PROBLEM TO SOLVE:
Up to and including the line with "voor assemblageorders kunnen", return every line from the start of the entries below exactly.

EXTRACTED ENTRIES:
────────────────────

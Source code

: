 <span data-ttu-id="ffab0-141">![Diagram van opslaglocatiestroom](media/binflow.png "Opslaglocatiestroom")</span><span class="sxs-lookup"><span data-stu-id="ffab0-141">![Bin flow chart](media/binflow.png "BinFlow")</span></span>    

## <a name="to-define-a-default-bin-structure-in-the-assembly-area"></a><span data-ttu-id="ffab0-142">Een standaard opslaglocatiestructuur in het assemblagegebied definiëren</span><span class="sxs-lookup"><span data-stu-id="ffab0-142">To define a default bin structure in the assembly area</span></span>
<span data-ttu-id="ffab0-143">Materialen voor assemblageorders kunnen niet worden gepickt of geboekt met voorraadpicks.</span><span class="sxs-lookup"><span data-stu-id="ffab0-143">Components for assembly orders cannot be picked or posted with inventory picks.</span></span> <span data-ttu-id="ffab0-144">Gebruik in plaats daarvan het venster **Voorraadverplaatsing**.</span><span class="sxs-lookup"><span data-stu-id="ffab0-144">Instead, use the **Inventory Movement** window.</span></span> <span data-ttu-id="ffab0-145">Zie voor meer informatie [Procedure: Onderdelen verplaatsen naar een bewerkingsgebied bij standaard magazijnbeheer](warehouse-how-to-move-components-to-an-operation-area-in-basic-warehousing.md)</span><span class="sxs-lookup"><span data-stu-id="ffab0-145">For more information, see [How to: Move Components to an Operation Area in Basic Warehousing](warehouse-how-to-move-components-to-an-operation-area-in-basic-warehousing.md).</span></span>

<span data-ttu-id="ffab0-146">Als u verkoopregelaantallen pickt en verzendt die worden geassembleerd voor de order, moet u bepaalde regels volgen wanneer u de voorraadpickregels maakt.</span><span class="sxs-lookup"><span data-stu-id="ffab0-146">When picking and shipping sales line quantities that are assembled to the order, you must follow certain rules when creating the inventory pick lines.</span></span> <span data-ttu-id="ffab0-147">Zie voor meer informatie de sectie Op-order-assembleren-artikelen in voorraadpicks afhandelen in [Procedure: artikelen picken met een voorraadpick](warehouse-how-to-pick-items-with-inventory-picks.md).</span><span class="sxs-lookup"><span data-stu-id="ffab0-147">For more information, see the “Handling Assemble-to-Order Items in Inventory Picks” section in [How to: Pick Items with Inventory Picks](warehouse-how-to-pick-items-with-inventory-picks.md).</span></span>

────────────────────

REPLY:
Source code

: <span data-ttu-id="ffab0-141">![Diagram van opslaglocatiestroom](media/binflow.png "Opslaglocatiestroom")</span><span class="sxs-lookup"><span data-stu-id="ffab0-141">![Bin flow chart](media/binflow.png "BinFlow")</span></span>    

## <a name="to-define-a-default-bin-structure-in-the-assembly-area"></a><span data-ttu-id="ffab0-142">Een standaard opslaglocatiestructuur in het assemblagegebied definiëren</span><span class="sxs-lookup"><span data-stu-id="ffab0-142">To define a default bin structure in the assembly area</span></span>
<span data-ttu-id="ffab0-143">Materialen voor assemblageorders kunnen niet worden gepickt of geboekt met voorraadpicks.</span><span class="sxs-lookup"><span data-stu-id="ffab0-143">Components for assembly orders cannot be picked or posted with inventory picks.</span></span> <span data-ttu-id="ffab0-144">Gebruik in plaats daarvan het venster **Voorraadverplaatsing**.</span><span class="sxs-lookup"><span data-stu-id="ffab0-144">Instead, use the **Inventory Movement** window.</span></span> <span data-ttu-id="ffab0-145">Zie voor meer informatie [Procedure: Onderdelen verplaatsen naar een bewerkingsgebied bij standaard magazijnbeheer](warehouse-how-to-move-components-to-an-operation-area-in-basic-warehousing.md)</span><span class="sxs-lookup"><span data-stu-id="ffab0-145">For more information, see [How to: Move Components to an Operation Area in Basic Warehousing](warehouse-how-to-move-components-to-an-operation-area-in-basic-warehousing.md).</span></span>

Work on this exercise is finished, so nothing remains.